[Problem to solve]: An exact repetition of every entry, with no images, is the required answer.
[[ Material shown, beginning ]]
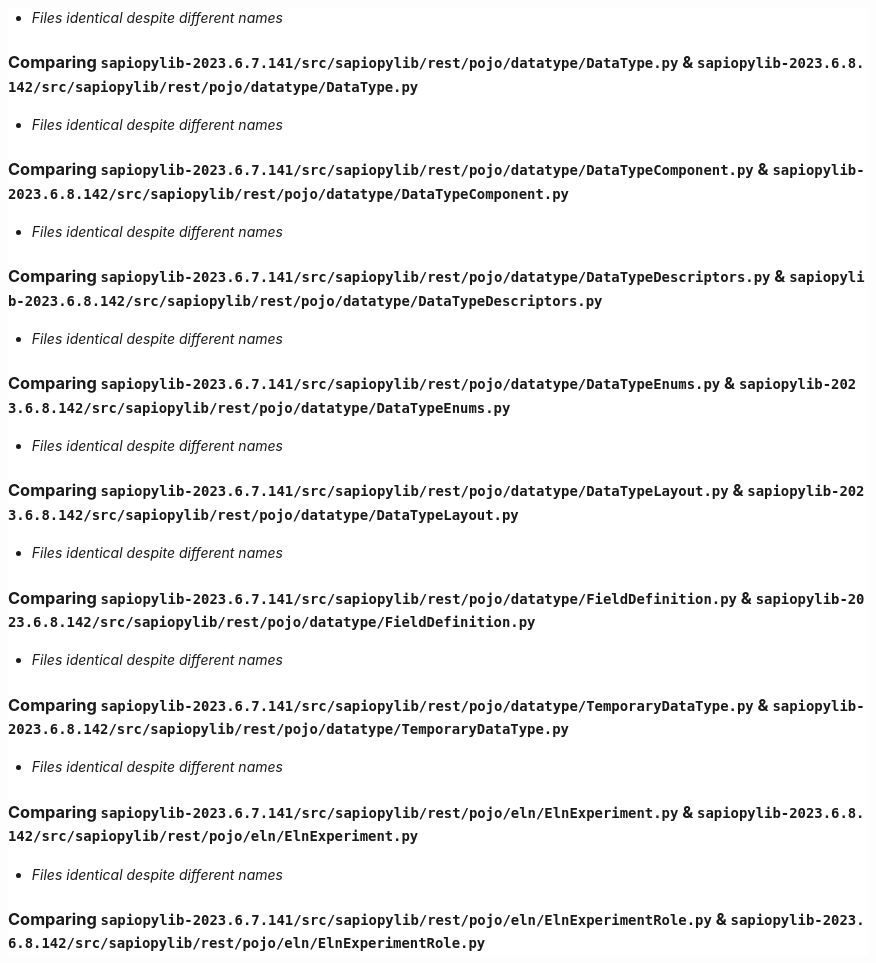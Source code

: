  * *Files identical despite different names*

### Comparing `sapiopylib-2023.6.7.141/src/sapiopylib/rest/pojo/datatype/DataType.py` & `sapiopylib-2023.6.8.142/src/sapiopylib/rest/pojo/datatype/DataType.py`

 * *Files identical despite different names*

### Comparing `sapiopylib-2023.6.7.141/src/sapiopylib/rest/pojo/datatype/DataTypeComponent.py` & `sapiopylib-2023.6.8.142/src/sapiopylib/rest/pojo/datatype/DataTypeComponent.py`

 * *Files identical despite different names*

### Comparing `sapiopylib-2023.6.7.141/src/sapiopylib/rest/pojo/datatype/DataTypeDescriptors.py` & `sapiopylib-2023.6.8.142/src/sapiopylib/rest/pojo/datatype/DataTypeDescriptors.py`

 * *Files identical despite different names*

### Comparing `sapiopylib-2023.6.7.141/src/sapiopylib/rest/pojo/datatype/DataTypeEnums.py` & `sapiopylib-2023.6.8.142/src/sapiopylib/rest/pojo/datatype/DataTypeEnums.py`

 * *Files identical despite different names*

### Comparing `sapiopylib-2023.6.7.141/src/sapiopylib/rest/pojo/datatype/DataTypeLayout.py` & `sapiopylib-2023.6.8.142/src/sapiopylib/rest/pojo/datatype/DataTypeLayout.py`

 * *Files identical despite different names*

### Comparing `sapiopylib-2023.6.7.141/src/sapiopylib/rest/pojo/datatype/FieldDefinition.py` & `sapiopylib-2023.6.8.142/src/sapiopylib/rest/pojo/datatype/FieldDefinition.py`

 * *Files identical despite different names*

### Comparing `sapiopylib-2023.6.7.141/src/sapiopylib/rest/pojo/datatype/TemporaryDataType.py` & `sapiopylib-2023.6.8.142/src/sapiopylib/rest/pojo/datatype/TemporaryDataType.py`

 * *Files identical despite different names*

### Comparing `sapiopylib-2023.6.7.141/src/sapiopylib/rest/pojo/eln/ElnExperiment.py` & `sapiopylib-2023.6.8.142/src/sapiopylib/rest/pojo/eln/ElnExperiment.py`

 * *Files identical despite different names*

### Comparing `sapiopylib-2023.6.7.141/src/sapiopylib/rest/pojo/eln/ElnExperimentRole.py` & `sapiopylib-2023.6.8.142/src/sapiopylib/rest/pojo/eln/ElnExperimentRole.py`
[[ Material shown, end ]]
[Answer area]:
Source code

:  * *Files identical despite different names*

### Comparing `sapiopylib-2023.6.7.141/src/sapiopylib/rest/pojo/datatype/DataType.py` & `sapiopylib-2023.6.8.142/src/sapiopylib/rest/pojo/datatype/DataType.py`

 * *Files identical despite different names*

### Comparing `sapiopylib-2023.6.7.141/src/sapiopylib/rest/pojo/datatype/DataTypeComponent.py` & `sapiopylib-2023.6.8.142/src/sapiopylib/rest/pojo/datatype/DataTypeComponent.py`

 * *Files identical despite different names*

### Comparing `sapiopylib-2023.6.7.141/src/sapiopylib/rest/pojo/datatype/DataTypeDescriptors.py` & `sapiopylib-2023.6.8.142/src/sapiopylib/rest/pojo/datatype/DataTypeDescriptors.py`

 * *Files identical despite different names*

### Comparing `sapiopylib-2023.6.7.141/src/sapiopylib/rest/pojo/datatype/DataTypeEnums.py` & `sapiopylib-2023.6.8.142/src/sapiopylib/rest/pojo/datatype/DataTypeEnums.py`

 * *Files identical despite different names*

### Comparing `sapiopylib-2023.6.7.141/src/sapiopylib/rest/pojo/datatype/DataTypeLayout.py` & `sapiopylib-2023.6.8.142/src/sapiopylib/rest/pojo/datatype/DataTypeLayout.py`

 * *Files identical despite different names*

### Comparing `sapiopylib-2023.6.7.141/src/sapiopylib/rest/pojo/datatype/FieldDefinition.py` & `sapiopylib-2023.6.8.142/src/sapiopylib/rest/pojo/datatype/FieldDefinition.py`

 * *Files identical despite different names*

### Comparing `sapiopylib-2023.6.7.141/src/sapiopylib/rest/pojo/datatype/TemporaryDataType.py` & `sapiopylib-2023.6.8.142/src/sapiopylib/rest/pojo/datatype/TemporaryDataType.py`

 * *Files identical despite different names*

### Comparing `sapiopylib-2023.6.7.141/src/sapiopylib/rest/pojo/eln/ElnExperiment.py` & `sapiopylib-2023.6.8.142/src/sapiopylib/rest/pojo/eln/ElnExperiment.py`

 * *Files identical despite different names*

### Comparing `sapiopylib-2023.6.7.141/src/sapiopylib/rest/pojo/eln/ElnExperimentRole.py` & `sapiopylib-2023.6.8.142/src/sapiopylib/rest/pojo/eln/ElnExperimentRole.py`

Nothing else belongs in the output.